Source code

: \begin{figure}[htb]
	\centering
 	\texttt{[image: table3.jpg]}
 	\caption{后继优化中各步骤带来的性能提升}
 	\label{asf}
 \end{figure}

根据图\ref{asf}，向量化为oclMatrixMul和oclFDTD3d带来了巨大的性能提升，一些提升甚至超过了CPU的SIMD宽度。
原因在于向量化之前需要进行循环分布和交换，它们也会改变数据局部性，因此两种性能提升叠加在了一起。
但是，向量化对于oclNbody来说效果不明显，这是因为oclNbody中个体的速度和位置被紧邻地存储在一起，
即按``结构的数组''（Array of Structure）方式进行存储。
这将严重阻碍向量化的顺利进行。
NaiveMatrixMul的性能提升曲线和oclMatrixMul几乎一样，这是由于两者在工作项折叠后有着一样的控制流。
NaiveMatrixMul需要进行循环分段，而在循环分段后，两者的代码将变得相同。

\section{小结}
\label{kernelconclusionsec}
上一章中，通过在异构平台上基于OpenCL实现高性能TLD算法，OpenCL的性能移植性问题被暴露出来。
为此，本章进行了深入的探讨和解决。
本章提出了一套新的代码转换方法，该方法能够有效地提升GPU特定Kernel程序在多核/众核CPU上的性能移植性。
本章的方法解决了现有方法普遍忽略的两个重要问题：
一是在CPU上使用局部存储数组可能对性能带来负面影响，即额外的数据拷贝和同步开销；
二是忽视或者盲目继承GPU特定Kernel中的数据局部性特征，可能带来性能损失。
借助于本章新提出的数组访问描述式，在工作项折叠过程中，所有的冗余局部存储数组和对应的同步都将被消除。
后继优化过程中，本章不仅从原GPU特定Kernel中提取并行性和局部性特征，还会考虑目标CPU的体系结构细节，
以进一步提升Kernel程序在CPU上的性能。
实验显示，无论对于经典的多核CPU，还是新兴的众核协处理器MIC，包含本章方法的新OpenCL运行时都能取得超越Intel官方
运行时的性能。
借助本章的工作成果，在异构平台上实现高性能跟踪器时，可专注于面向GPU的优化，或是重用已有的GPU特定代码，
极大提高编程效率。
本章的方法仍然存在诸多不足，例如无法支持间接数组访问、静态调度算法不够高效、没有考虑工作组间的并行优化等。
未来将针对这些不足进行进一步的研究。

---

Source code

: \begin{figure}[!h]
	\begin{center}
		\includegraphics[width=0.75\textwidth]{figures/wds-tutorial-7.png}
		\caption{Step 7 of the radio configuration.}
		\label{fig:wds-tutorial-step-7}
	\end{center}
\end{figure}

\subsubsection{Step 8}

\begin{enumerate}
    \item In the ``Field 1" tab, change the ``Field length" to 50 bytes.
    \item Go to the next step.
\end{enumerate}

What needs to be done
In the entries above, find lines with "item" and copy each.

Solution below
    \item In the ``Field 1" tab, change the ``Field length" to 50 bytes.
    \item Go to the next step.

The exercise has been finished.